Re: Bag of Tricks: Choosing actions via the matching law

"baylor" <[EMAIL PROTECTED]> wrote in message
news:[EMAIL PROTECTED]
> "Bryan" <[EMAIL PROTECTED]> wrote:
> > Totally agree. The wizard game is an "n-armed bandit problem", where the
> > analogy is in putting your money in a set of slot machines where you
must
> > learn the payoff over a sequence of tries. Perhaps read:
>
> Um, not exactly...
>
> Well, sorta. Here's the deal for people who aren't PhDs in AI. AI is
> an engineering discipline mostly concerned with finding the one true
> answer to a finite, non-changing problem using math. The goal in AI is
> to find perfect answers
>
> Psychology is a science that seeks to explain how things really work.
> For humans and anyone wanting to simulate humans (ie, games), the
> perfect answer isn't always the best answer and often isn't
> achievable. And recent studies have shown that, in real world
> settings, human decision making processes are often more successful
> than engineering solutions like GAs, ANNs, DTs, linear multiple
> regression, etc.
>
> So given an n-armed bandit (a slot machine), infinite time, infinite
> resources, no penalty for play and no change in anything, you could
> get accurate probability distributions using Q-learning or, if you
> have a model, TDL or ADP
>
> However, in the real world, you have limits - you don't have that much
> money, you can't use all the machines (lest you get evicted from the
> casino), the machines are moved weekly and some of the networked ones
> change probabilities every few hours.

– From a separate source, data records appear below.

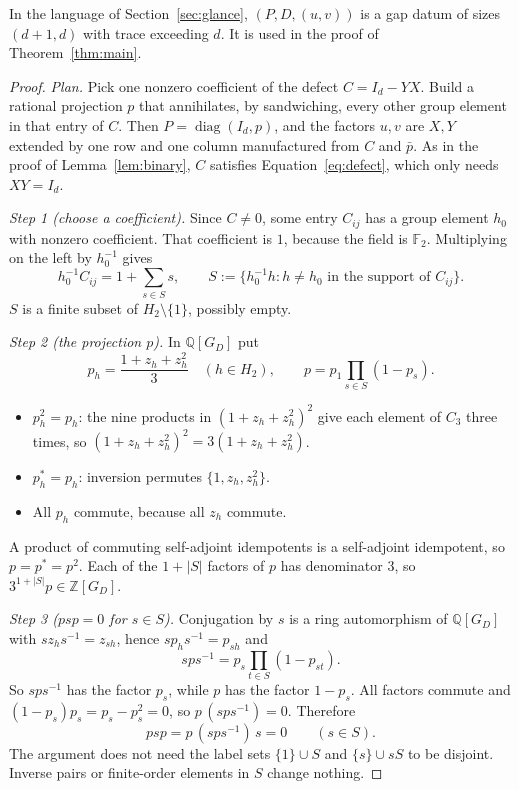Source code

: \documentclass[11pt]{article}
\theoremstyle{remark}
\numberwithin{equation}{section}
\newcommand{\F}{\mathbb F}
\newcommand{\Z}{\mathbb Z}
\newcommand{\Q}{\mathbb Q}
\newcommand{\diag}{\operatorname{diag}}
\begin{document}
In the language of Section~\ref{sec:glance}, $(P,D,(u,v))$ is a gap datum of sizes $(d+1,d)$ with trace exceeding $d$. It is used in the proof of Theorem~\ref{thm:main}.

\begin{proof}
\emph{Plan.} Pick one nonzero coefficient of the defect $C=I_d-YX$. Build a rational projection $p$ that annihilates, by sandwiching, every other group element in that entry of $C$. Then $P=\diag(I_d,p)$, and the factors $u,v$ are $X,Y$ extended by one row and one column manufactured from $C$ and $\bar p$. As in the proof of Lemma~\ref{lem:binary}, $C$ satisfies Equation~\eqref{eq:defect}, which only needs $XY=I_d$.

\emph{Step 1 (choose a coefficient).} Since $C\ne0$, some entry $C_{ij}$ has a group element $h_0$ with nonzero coefficient. That coefficient is $1$, because the field is $\F_2$. Multiplying on the left by $h_0^{-1}$ gives
\begin{equation}\label{eq:support}
 h_0^{-1}C_{ij}=1+\sum_{s\in S}s,
 \qquad S:=\{h_0^{-1}h: h\ne h_0\text{ in the support of }C_{ij}\}.
\end{equation}
$S$ is a finite subset of $H_2\setminus\{1\}$, possibly empty.

\emph{Step 2 (the projection $p$).} In $\Q[G_D]$ put
\[
 p_h=\frac{1+z_h+z_h^2}{3}\quad(h\in H_2),\qquad
 p=p_1\prod_{s\in S}(1-p_s).
\]
\begin{itemize}[leftmargin=2em]
\item $p_h^2=p_h$: the nine products in $(1+z_h+z_h^2)^2$ give each element of $C_3$ three times, so $(1+z_h+z_h^2)^2=3(1+z_h+z_h^2)$.
\item $p_h^*=p_h$: inversion permutes $\{1,z_h,z_h^2\}$.
\item All $p_h$ commute, because all $z_h$ commute.
\end{itemize}
A product of commuting self-adjoint idempotents is a self-adjoint idempotent, so $p=p^*=p^2$. Each of the $1+|S|$ factors of $p$ has denominator $3$, so $3^{1+|S|}p\in\Z[G_D]$.

\emph{Step 3 ($psp=0$ for $s\in S$).} Conjugation by $s$ is a ring automorphism of $\Q[G_D]$ with $sz_hs^{-1}=z_{sh}$, hence $sp_hs^{-1}=p_{sh}$ and
\[
 sps^{-1}=p_{s}\prod_{t\in S}(1-p_{st}).
\]
So $sps^{-1}$ has the factor $p_s$, while $p$ has the factor $1-p_s$. All factors commute and $(1-p_s)p_s=p_s-p_s^2=0$, so $p\,(sps^{-1})=0$. Therefore
\begin{equation}\label{eq:separation}
 psp=p\,(sps^{-1})\,s=0\qquad(s\in S).
\end{equation}
The argument does not need the label sets $\{1\}\cup S$ and $\{s\}\cup sS$ to be disjoint. Inverse pairs or finite-order elements in $S$ change nothing.


\end{proof}
\end{document}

So in real world settings for
> common tasks, the AI approach wouldn't work. But if you applied an RL
> to a domain you had full control over and which was small/simple
> enough or given infinite resources, you could use it
>
> Back to the point, i'm assuming the point of a game is to have an NPC
> wizard act like another human. If the wizard has an "AI" brain, he'll
> generate very artificial behaviors which make it obvious that, while
> it might look like a human, it's really just another damn piece of
> software. Whereas if you use the psychology stuff (study of how humans
> work, not how to get the "best" answers), the NPC could be as "stupid"
> as the player or opponents you might find online
>
> So Brian is right that this could be dealt with using AI (the field)

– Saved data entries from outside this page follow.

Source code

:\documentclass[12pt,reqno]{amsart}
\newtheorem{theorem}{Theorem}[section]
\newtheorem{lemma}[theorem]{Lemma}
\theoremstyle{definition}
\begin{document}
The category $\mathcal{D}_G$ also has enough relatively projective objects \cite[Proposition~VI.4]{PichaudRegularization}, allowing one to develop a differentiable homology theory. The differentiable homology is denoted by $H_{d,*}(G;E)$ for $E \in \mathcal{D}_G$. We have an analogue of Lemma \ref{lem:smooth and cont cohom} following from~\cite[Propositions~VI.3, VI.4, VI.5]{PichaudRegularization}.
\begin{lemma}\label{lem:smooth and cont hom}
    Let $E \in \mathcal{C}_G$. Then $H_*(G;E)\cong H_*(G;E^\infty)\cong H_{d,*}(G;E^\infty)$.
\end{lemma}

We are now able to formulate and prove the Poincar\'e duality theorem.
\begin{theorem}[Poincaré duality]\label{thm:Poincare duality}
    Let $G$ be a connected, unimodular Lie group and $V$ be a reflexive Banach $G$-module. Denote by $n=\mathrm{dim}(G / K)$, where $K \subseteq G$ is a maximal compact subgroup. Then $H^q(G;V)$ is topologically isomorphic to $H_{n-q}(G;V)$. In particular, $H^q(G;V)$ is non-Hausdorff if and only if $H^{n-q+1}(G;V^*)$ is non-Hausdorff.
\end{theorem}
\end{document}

> techniques, but that wouldn't result in AI (software acting human)
>
> -b

The point you made about the problem dynamically changing is a good one, and
I think this explains well why Falk and I saw the matching law as
inconsistent with the strategy of reducing exploration and sticking to the
best option as time goes on. It would be nice if there were results for the
n-armed bandit strategies using payoff probabilities that vary over time
instead of being fixed. (I suppose this is what the basketball players are
up to when they encounter different games with different opponents). In this
situation, the amount of exploration should reach a plateau according to the
rate of change of the environment. I wonder if these results would be
consistent with the matching law? If this is the case, we would have both AI
researchers and experimental psychologists converging on the same law.

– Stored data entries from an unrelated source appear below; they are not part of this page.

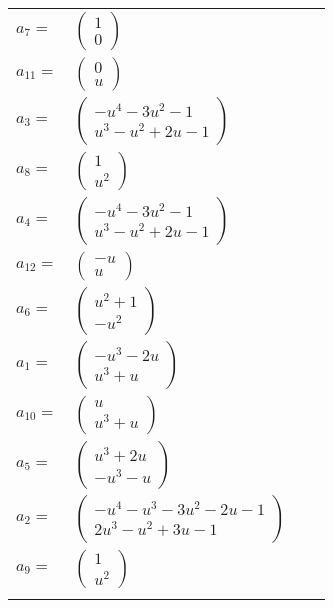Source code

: \documentclass[1p]{elsarticle_modified}
\theoremstyle{definition}
\begin{document}
\begin{tabular}{m{7pt} m{180pt} m{7pt} m{180pt} }
\flushright $a_{7}=$&$\begin{pmatrix}1\\0\end{pmatrix}$ \\
\flushright $a_{11}=$&$\begin{pmatrix}0\\u\end{pmatrix}$ \\
\flushright $a_{3}=$&$\begin{pmatrix}- u^4-3 u^2-1\\u^3- u^2+2 u-1\end{pmatrix}$ \\
\flushright $a_{8}=$&$\begin{pmatrix}1\\u^2\end{pmatrix}$ \\
\flushright $a_{4}=$&$\begin{pmatrix}- u^4-3 u^2-1\\u^3- u^2+2 u-1\end{pmatrix}$ \\
\flushright $a_{12}=$&$\begin{pmatrix}- u\\u\end{pmatrix}$ \\
\flushright $a_{6}=$&$\begin{pmatrix}u^2+1\\- u^2\end{pmatrix}$ \\
\flushright $a_{1}=$&$\begin{pmatrix}- u^3-2 u\\u^3+u\end{pmatrix}$ \\
\flushright $a_{10}=$&$\begin{pmatrix}u\\u^3+u\end{pmatrix}$ \\
\flushright $a_{5}=$&$\begin{pmatrix}u^3+2 u\\- u^3- u\end{pmatrix}$ \\
\flushright $a_{2}=$&$\begin{pmatrix}- u^4- u^3-3 u^2-2 u-1\\2 u^3- u^2+3 u-1\end{pmatrix}$ \\
\flushright $a_{9}=$&$\begin{pmatrix}1\\u^2\end{pmatrix}$\\&\end{tabular}
\end{document}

Being no expert i don't have an answer to this. While there doesn't seem to
be a provably optimal solution for the static version of the problem, one
popular strategy is to use a Boltzmann Distribution
(http://www-anw.cs.umass.edu/~rich/book/2/node4.html) over the actions. This
formula has a temperature parameter that can be used to vary between random
selection of actions and selection of the current best action. In the
dynamic problem, one would expect this temperature to be controlled so as to
start high and converge on a plateau somewhere. The Boltzmann formula
"looks" somewhat similar to the matching law but it is not the same. Whether
there are experimental comparisons out there, who knows.